やがて、クセロシキは深く、長く溜息を吐き出した。
「……完敗だ。君のその、非論理的な言葉の重みにな」
彼は震える手で端末の全データを消去し、静かに両手を差し出した。
「マチエールに伝えてくれ。……スーツの調整は、私の人生で唯一、完璧ではなかったと」
「……ああ。彼女には、君が科学者の矜持を取り戻したと伝えておこう」
俺は、彼の手に手錠をかけなかった。
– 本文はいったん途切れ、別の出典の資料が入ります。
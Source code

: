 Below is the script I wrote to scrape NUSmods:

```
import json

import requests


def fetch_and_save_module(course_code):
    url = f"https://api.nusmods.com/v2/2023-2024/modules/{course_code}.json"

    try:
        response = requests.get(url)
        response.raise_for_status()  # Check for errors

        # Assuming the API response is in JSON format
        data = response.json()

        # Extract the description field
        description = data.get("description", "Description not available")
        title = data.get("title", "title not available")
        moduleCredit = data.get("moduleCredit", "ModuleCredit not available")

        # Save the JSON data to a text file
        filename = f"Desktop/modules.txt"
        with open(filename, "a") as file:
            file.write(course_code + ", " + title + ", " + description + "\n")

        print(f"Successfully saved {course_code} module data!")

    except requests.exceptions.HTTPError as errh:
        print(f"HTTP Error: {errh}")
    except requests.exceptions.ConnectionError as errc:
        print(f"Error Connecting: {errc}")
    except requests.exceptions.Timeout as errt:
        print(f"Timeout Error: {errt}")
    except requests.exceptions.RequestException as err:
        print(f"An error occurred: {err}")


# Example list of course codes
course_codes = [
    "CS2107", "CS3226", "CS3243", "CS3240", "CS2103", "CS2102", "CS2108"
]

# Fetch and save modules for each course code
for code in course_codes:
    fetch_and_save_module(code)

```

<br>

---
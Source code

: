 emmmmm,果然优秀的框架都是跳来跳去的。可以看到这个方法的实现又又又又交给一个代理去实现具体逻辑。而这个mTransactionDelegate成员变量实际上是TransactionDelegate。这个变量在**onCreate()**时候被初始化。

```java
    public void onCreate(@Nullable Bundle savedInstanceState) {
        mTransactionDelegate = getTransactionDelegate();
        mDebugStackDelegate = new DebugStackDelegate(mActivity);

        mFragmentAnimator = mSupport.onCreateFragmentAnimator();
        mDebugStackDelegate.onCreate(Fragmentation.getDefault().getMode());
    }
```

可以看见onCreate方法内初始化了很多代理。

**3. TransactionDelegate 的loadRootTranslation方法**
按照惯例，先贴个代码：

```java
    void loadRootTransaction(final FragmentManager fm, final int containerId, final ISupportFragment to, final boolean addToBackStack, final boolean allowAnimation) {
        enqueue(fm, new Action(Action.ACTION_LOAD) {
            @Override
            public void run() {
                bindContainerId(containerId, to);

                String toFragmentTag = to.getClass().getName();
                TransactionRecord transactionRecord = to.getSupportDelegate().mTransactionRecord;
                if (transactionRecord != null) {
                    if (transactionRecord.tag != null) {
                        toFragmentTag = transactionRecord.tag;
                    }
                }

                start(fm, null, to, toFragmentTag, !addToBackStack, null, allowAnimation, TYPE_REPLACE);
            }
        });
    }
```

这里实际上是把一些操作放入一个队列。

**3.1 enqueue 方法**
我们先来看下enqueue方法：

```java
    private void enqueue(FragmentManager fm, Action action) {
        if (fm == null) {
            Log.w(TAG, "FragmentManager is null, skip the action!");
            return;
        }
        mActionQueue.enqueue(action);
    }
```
代わりに、あなぬけのヒモの端を彼に握らせ、地上へと続く通路を指し示した。
「行こう。ミアレの灯りは、罪を悔いる者にも等しく降り注ぐ」
意識を取り戻したマチエールが、ふらつきながらも俺の元へ歩み寄る。
「ハンサムさん……。おじさん……」
「マチエール。もう、全部終わったよ」
俺は彼女を優しく支え、フラダリラボの冷たい闇を後にした。
背後で、科学の罪を象徴する機械たちが、電源を落とされ静かに眠りにつく。
俺はハンサム。世界で一番、不釣り合いな名前の男だ。
だが、この夜、俺は刑事としての矜持を、そして一人の人間としての温もりを、確かに取り戻していた。
事務所に帰ったら、マチエールと一緒に温かいココアを飲もう。
クセロシキという男が犯した罪は消えない。だが、彼が最後に見せた「後悔」という名の人間らしさを、俺は忘れないでおこうと思う。
ミアレの夜明けは、すぐそこまで来ていた。